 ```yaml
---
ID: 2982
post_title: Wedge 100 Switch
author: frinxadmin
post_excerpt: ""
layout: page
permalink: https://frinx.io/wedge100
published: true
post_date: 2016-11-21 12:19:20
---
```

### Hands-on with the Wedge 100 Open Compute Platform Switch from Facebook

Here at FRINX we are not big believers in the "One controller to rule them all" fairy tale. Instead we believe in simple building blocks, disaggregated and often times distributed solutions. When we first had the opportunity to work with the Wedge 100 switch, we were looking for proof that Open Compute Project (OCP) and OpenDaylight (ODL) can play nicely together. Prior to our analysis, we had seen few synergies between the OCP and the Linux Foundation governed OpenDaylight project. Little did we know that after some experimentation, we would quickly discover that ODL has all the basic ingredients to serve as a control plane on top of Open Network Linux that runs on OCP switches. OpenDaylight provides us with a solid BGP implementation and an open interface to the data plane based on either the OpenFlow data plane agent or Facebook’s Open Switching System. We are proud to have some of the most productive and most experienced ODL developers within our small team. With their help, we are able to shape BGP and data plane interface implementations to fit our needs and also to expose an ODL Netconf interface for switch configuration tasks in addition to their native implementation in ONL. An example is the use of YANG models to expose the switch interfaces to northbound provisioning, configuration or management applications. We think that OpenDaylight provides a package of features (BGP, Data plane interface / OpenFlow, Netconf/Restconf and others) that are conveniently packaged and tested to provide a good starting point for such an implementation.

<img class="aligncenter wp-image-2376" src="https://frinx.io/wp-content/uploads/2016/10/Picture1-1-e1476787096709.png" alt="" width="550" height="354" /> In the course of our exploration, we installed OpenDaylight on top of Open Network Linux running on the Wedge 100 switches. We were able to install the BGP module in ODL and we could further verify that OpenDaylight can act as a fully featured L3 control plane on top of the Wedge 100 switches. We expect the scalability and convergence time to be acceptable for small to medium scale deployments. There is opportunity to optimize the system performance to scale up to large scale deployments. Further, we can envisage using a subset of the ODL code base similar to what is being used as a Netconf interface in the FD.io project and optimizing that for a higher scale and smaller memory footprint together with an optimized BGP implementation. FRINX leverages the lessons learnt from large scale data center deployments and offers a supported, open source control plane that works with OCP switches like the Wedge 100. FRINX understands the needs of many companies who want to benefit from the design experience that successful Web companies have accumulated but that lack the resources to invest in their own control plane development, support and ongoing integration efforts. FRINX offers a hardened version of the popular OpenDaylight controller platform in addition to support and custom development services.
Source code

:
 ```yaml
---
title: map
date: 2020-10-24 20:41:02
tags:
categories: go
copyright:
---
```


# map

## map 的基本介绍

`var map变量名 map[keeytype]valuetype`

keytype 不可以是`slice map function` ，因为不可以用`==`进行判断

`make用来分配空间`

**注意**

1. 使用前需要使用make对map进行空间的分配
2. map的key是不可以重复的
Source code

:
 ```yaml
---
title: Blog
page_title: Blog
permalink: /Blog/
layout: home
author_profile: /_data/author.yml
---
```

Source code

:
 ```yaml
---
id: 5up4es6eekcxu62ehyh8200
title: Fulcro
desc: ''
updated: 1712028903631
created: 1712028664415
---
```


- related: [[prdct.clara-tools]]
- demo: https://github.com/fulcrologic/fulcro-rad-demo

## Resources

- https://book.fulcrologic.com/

------------------------------------------------

● **EXERCISE GOAL**:
Report each line of the data that includes the string "from".

● **RESULT FOR THIS TASK**:
### Hands-on with the Wedge 100 Open Compute Platform Switch from Facebook
<img class="aligncenter wp-image-2376" src="https://frinx.io/wp-content/uploads/2016/10/Picture1-1-e1476787096709.png" alt="" width="550" height="354" /> In the course of our exploration, we installed OpenDaylight on top of Open Network Linux running on the Wedge 100 switches. We were able to install the BGP module in ODL and we could further verify that OpenDaylight can act as a fully featured L3 control plane on top of the Wedge 100 switches. We expect the scalability and convergence time to be acceptable for small to medium scale deployments. There is opportunity to optimize the system performance to scale up to large scale deployments. Further, we can envisage using a subset of the ODL code base similar to what is being used as a Netconf interface in the FD.io project and optimizing that for a higher scale and smaller memory footprint together with an optimized BGP implementation. FRINX leverages the lessons learnt from large scale data center deployments and offers a supported, open source control plane that works with OCP switches like the Wedge 100. FRINX understands the needs of many companies who want to benefit from the design experience that successful Web companies have accumulated but that lack the resources to invest in their own control plane development, support and ongoing integration efforts. FRINX offers a hardened version of the popular OpenDaylight controller platform in addition to support and custom development services.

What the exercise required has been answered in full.